O que vem
por aí é um plebiscito
Elio Gaspari*
Quando Marina Silva não conseguiu chegar ao segundo turno,
atribuiu-se seu declínio à pancadaria que sofreu. Talvez nunca se saiba por que
o balão esvaziou, mas, mesmo olhando-se para os golpes que levou, essa teoria é
curta. Foi de sua equipe que partiu a plataforma da independência do Banco
Central. Admita-se que a ideia pode ser boa. Ainda assim, ela foi exposta pela
educadora Neca Setubal, herdeira da família que controla o banco Itaú.
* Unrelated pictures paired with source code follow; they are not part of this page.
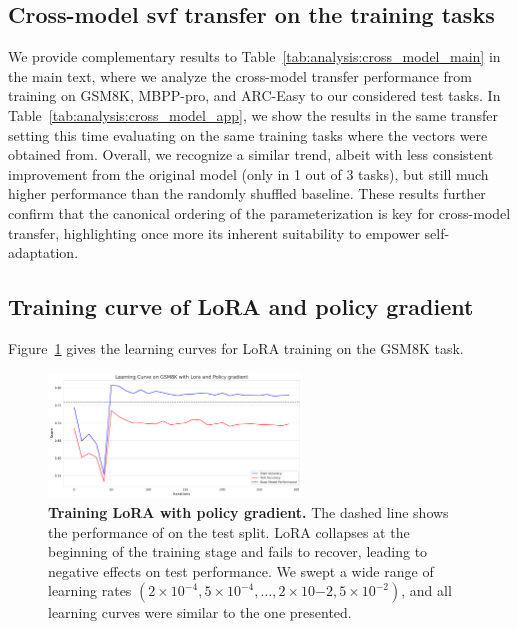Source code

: \subsection{Cross-model svf transfer on the training tasks}
We provide complementary results to Table~\ref{tab:analysis:cross_model_main} in the main text, where we analyze the \svdacro cross-model transfer performance from training on GSM8K, MBPP-pro, and ARC-Easy to our considered test tasks. In Table~\ref{tab:analysis:cross_model_app}, we show the results in the same transfer setting this time evaluating \mistral on the same training tasks where the \llama \svdacro vectors were obtained from. Overall, we recognize a similar trend, albeit with less consistent improvement from the original model (only in 1 out of 3 tasks), but still much higher performance than the randomly shuffled baseline. These results further confirm that the canonical ordering of the \svdacro parameterization is key for cross-model transfer, highlighting once more its inherent suitability to empower self-adaptation.



\subsection{Training curve of LoRA and policy gradient}

Figure~\ref{app:fig:lora_learning_curves} gives the learning curves for LoRA training on the GSM8K task.

\begin{figure}[h]
    \centering
    \includegraphics[width=0.6\textwidth]{images/lora_training_curve.pdf}
    \caption{\textbf{Training LoRA with policy gradient.} The dashed line shows the performance of \llama on the test split. LoRA collapses at the beginning of the training stage and fails to recover, leading to negative effects on test performance. We swept a wide range of learning rates $(2 \times 10^{-4}, 5 \times 10^{-4}, \dots, 2\times 10{-2}, 5\times 10^{-2})$, and all learning curves were similar to the one presented.}
    \label{app:fig:lora_learning_curves}
\end{figure}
Precisava? Se isso fosse pouco, dias depois, Roberto, irmão de Neca e
presidente da casa bancária, disse que via “com naturalidade” uma possível
eleição de Marina. Precisava? Marina falou em “atualizar” a legislação
trabalhista, mas não detalhou seu projeto. Juntando-se gim e vermute, tem-se um
Martini. Juntando-se banqueiro com atualização das leis trabalhistas, produz-se
agrotóxico. Precisava?
Uma
campanha eleitoral em que se discutiram mais as pesquisas do que as plataformas
esteve mais para videogame do que para escolha de um presidente da República,
mas foi esse o curso que ela tomou. A comparação do resultado do primeiro turno
com as estimativas das pesquisas ensinou o seguinte: os votos de Aécio Neves
ficaram acima da expectativa máxima e os de Dilma, abaixo da expectativa
mínima. Disso resulta que não só é temerário dizer quem está na frente, mas é
arriscado afirmar que o vencedor será eleito por pequena margem.
Os
eleitores prestam atenção em pesquisas, mas votam com o coração, a cabeça e o
bolso. Se a noção demofóbica segundo a qual Dilma tem o voto dos pobres tivesse
alguma base, a doutora estaria eleita. Contudo, olhando-se pelo retrovisor,
nunca houve ricos suficientes nos Estados Unidos e na Inglaterra para eleger os
conservadores Ronald Reagan e Margaret Thatcher. Como muita gente achava que o
povo brasileiro não sabia votar, o país foi governado por cinco generais
escolhidos sem qualquer participação popular. O último foi-se embora deixando
uma inflação de 226% e uma dívida externa (espetada) de US$ 180,2 bilhões.
Os
candidatos conseguem votos pelo que dizem e pelo que fazem. Em 1994, Fernando
Henrique Cardoso percebeu que ganhara a eleição quando uma mulher ergueu uma
nota de um real durante um comício. Quatro anos depois, mesmo diante da ruína
da fantasia do real que valia um dólar, ele foi reeleito porque os brasileiros
preferiram continuar numa Mercedes que rateava a embarcar na motocicleta de
Lula.
Nesta
campanha, com exceção do debate da Record, os outros foram rasos. Em todos, os
candidatos pareciam drones guiados pelo controle remoto dos marqueteiros,
buscando clipes para os programas do horário gratuito. Sexta-feira, o debate da
Globo terá tudo para ser educativo, pois nele o jogo do clipe será inútil.
A
pancadaria que envolveu Dilma Rousseff e Aécio Neves roncou dos dois lados.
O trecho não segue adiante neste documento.